- Opening Delimiter -

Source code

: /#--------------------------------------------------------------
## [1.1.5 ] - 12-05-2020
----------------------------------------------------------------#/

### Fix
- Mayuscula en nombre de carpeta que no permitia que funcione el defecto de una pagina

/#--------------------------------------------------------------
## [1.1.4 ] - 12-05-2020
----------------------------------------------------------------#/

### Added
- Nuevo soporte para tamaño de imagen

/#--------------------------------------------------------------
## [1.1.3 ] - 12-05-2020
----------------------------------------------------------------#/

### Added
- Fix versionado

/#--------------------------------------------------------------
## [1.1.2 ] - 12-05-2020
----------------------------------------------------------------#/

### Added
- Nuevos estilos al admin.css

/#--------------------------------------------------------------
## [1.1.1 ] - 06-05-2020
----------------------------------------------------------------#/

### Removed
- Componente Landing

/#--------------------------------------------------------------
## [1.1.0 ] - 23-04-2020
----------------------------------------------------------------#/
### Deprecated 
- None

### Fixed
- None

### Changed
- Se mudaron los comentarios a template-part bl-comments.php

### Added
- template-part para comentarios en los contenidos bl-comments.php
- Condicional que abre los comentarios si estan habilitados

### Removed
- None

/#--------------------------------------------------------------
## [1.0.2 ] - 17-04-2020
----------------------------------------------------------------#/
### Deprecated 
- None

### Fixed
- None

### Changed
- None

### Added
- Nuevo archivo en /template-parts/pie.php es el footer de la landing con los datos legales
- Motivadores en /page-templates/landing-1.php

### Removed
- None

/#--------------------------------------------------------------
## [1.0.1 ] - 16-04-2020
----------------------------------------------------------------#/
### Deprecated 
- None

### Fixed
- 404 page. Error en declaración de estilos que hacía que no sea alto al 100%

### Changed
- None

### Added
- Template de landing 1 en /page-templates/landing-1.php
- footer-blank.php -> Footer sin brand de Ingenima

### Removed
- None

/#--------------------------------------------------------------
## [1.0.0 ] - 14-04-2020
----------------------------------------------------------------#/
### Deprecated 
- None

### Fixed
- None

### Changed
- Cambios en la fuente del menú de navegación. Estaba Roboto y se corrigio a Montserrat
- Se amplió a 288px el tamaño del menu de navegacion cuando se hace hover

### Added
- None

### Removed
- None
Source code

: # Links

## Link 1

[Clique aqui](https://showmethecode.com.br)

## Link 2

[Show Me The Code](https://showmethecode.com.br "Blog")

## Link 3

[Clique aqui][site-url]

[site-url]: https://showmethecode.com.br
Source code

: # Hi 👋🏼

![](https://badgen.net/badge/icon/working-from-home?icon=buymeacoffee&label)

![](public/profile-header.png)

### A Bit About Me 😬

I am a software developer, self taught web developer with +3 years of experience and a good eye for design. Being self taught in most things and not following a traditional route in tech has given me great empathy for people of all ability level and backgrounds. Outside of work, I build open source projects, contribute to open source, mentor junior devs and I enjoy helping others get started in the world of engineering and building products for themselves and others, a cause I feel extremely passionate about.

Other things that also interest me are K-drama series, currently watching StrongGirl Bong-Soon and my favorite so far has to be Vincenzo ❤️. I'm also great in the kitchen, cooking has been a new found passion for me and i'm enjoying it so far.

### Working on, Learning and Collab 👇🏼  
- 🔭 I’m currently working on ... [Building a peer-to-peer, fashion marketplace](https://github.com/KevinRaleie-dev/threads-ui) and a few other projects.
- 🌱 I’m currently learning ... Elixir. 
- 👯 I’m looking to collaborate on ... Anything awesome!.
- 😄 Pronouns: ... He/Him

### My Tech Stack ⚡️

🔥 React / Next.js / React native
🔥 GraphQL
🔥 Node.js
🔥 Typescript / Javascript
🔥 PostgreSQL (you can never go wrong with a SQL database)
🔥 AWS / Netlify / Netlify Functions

- Closing Delimiter -

* EXERCISE
Please state how many lines of the records hold the word "aqui", and write nothing but that number.

* EXERCISE OUTPUT
2